Reach out to loved ones
It's helpful to speak with friends and family who offer unconditional love. Don’t be afraid to reach out to others for help or just a listening ear. You’ll think that you’re a burden by reaching out to others, but that really isn’t the case. Those with depression have a tendency to isolate themselves, but getting the right support is essential to overcoming depression.
What you put in your body is going to significantly impact your mind, too! Watch what you eat by minimising sugar, alcohol, caffeine, preservatives, and processed foods; while eating more lean meats, vegetables, grains, foods rich in omega-3, and B vitamin supplements. Also, remember to not skip meals!
Sleep disturbances are a common occurrence for those dealing with depression. Not having enough sleep or sleeping too much can make your symptoms worse. Try to get eight hours of quality sleep every night by having a regular schedule. When you wake up, you’ll be in a healthier mindset to face the day, keeping to the routine that you‘ve set for yourself. If you’re having trouble sleeping, you can try out apps like Headspace and Simple Habit.
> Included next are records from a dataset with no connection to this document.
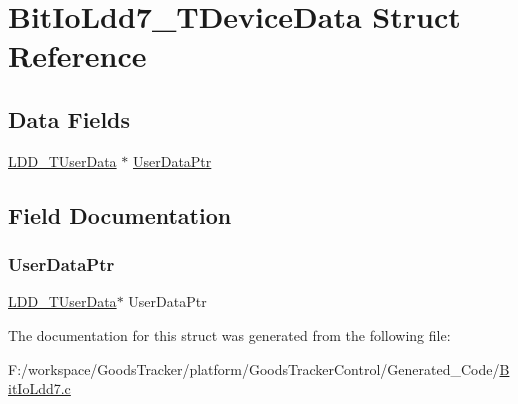 \hypertarget{struct_bit_io_ldd7___t_device_data}{}\section{Bit\+Io\+Ldd7\+\_\+\+T\+Device\+Data Struct Reference}
\label{struct_bit_io_ldd7___t_device_data}
\subsection*{Data Fields}
\begin{DoxyCompactItemize}
\item 
\hyperlink{group___p_e___types__module_ga0b66a73f87238a782318aa0be7578e35}{L\+D\+D\+\_\+\+T\+User\+Data} $\ast$ \hyperlink{struct_bit_io_ldd7___t_device_data_a8e77b9d030b00c231823350a904e0f83}{User\+Data\+Ptr}
\end{DoxyCompactItemize}


\subsection{Field Documentation}
\mbox{\label{struct_bit_io_ldd7___t_device_data_a8e77b9d030b00c231823350a904e0f83}} 
\subsubsection{\texorpdfstring{User\+Data\+Ptr}{UserDataPtr}}
{\footnotesize\ttfamily \hyperlink{group___p_e___types__module_ga0b66a73f87238a782318aa0be7578e35}{L\+D\+D\+\_\+\+T\+User\+Data}$\ast$ User\+Data\+Ptr}



The documentation for this struct was generated from the following file\+:\begin{DoxyCompactItemize}
\item 
F\+:/workspace/\+Goods\+Tracker/platform/\+Goods\+Tracker\+Control/\+Generated\+\_\+\+Code/\hyperlink{_bit_io_ldd7_8c}{Bit\+Io\+Ldd7.\+c}\end{DoxyCompactItemize}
Working out might be the last thing on your mind while you’re feeling depressed. However, exercise is a powerful depression fighter that can help speed up your recovery. Research has shown that engaging in physical activity could be just as effective as antidepressants in some cases. Take it day by day: You could start out with a 20-minute walk.
Seek professional help
Think about seeking professional help. Doing this doesn’t mean you’re "weak"; it actually means you're taking charge of your mental health. Some people experience stronger symptoms, but the good news is that depression can be treated!